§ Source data
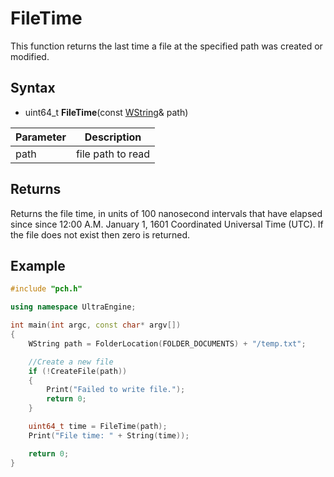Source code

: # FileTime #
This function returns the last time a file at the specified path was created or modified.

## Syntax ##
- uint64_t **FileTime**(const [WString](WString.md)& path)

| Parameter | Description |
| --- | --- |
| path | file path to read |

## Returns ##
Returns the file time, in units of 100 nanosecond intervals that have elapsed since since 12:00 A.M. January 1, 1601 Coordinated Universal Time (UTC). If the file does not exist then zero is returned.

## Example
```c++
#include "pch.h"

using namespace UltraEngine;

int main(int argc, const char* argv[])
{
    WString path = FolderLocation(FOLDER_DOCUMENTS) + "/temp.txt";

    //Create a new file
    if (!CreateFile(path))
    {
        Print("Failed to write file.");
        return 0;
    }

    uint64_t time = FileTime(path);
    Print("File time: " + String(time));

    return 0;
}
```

§ Exercise prompt
Give again, word for word, only the lines that run from the top of the data above through the line with "## Returns ##". Drop the pictures.

§ Response below
Source code

: # FileTime #
This function returns the last time a file at the specified path was created or modified.

## Syntax ##
- uint64_t **FileTime**(const [WString](WString.md)& path)

| Parameter | Description |
| --- | --- |
| path | file path to read |

## Returns ##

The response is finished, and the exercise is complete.